● **WHAT IS EXPECTED**
Each line from the one containing "care se rulează" through the end of the data below is to be output verbatim, with no lines added or left out.

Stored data
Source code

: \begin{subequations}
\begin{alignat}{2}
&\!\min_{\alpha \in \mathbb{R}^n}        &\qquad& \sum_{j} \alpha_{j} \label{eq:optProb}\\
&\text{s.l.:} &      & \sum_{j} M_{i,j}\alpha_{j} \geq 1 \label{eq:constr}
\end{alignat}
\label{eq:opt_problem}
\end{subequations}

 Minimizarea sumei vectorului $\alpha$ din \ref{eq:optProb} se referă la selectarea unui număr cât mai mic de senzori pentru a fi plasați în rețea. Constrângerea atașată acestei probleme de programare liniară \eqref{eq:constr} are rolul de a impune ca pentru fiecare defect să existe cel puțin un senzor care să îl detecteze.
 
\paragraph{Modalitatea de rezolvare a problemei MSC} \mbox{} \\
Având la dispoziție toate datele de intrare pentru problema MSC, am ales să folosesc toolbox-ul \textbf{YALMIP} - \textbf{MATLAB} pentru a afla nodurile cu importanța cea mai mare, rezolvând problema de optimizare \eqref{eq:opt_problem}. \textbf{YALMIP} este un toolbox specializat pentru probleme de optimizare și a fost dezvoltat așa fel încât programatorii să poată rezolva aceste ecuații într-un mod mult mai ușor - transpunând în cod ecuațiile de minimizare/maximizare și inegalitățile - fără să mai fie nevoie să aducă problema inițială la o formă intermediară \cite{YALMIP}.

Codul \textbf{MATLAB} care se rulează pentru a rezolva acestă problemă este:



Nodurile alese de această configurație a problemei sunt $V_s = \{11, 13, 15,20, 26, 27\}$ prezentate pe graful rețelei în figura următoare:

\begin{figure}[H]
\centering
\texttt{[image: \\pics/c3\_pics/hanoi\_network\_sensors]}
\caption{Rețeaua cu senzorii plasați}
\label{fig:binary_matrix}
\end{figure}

● **SOLUTION TO THIS PROBLEM**
Codul \textbf{MATLAB} care se rulează pentru a rezolva acestă problemă este:



Nodurile alese de această configurație a problemei sunt $V_s = \{11, 13, 15,20, 26, 27\}$ prezentate pe graful rețelei în figura următoare:

\begin{figure}[H]
\centering
\texttt{[image: \\pics/c3\_pics/hanoi\_network\_sensors]}
\caption{Rețeaua cu senzorii plasați}
\label{fig:binary_matrix}
\end{figure}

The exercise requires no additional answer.